SMU Law Review


While the TGS duo is justly known for its foundational work on the application of Rule 10b-5 to insider trading and corporate misstatements, two other aspects of the two cases are the focus of this contribution. The first is the development of the role of the SEC as conservator, derived originally from the equity side of federal bankruptcy law, but expanded to function as a general equitable remedy. That remedy faced difficult issues concerning the ranking of different victims of insider trading, in particular the status of an entity as a claimant in competition with victimized market participants. The second, often overlooked, is the two cases’ pioneering role in the management of individual and in particular of class actions laid in a number of different jurisdictions, which is an issue that, for the first time, called into play the then-new Judicial Panel on Multidistrict Litigation.
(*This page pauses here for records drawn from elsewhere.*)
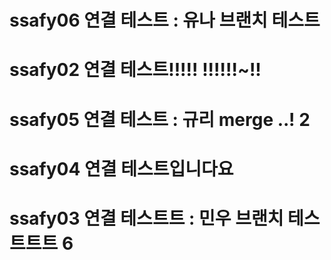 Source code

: # ssafy06 연결 테스트 : 유나 브랜치 테스트
# ssafy02 연결 테스트!!!!! !!!!!!~!!
# ssafy05 연결 테스트 : 규리 merge ..! 2
# ssafy04 연결 테스트입니다요
# ssafy03 연결 테스트트 : 민우 브랜치 테스트트트 6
The first aspect leads in a fairly straight line to the Fair Funds component of the Sarbanes-Oxley Act of 2002 (as amended by the Dodd-Frank Act of 2010), and to the doctrinal development of that component in practice. The second aspect, however, was impacted over the following three decades by the growing judicial and statutory hostility to broadening the role of the private class action generally, and of its Rule 10b-5 segment specifically. Therefore, this article also contributes to the newer discourse about the respective roles of private versus public litigation in the field of securities regulation.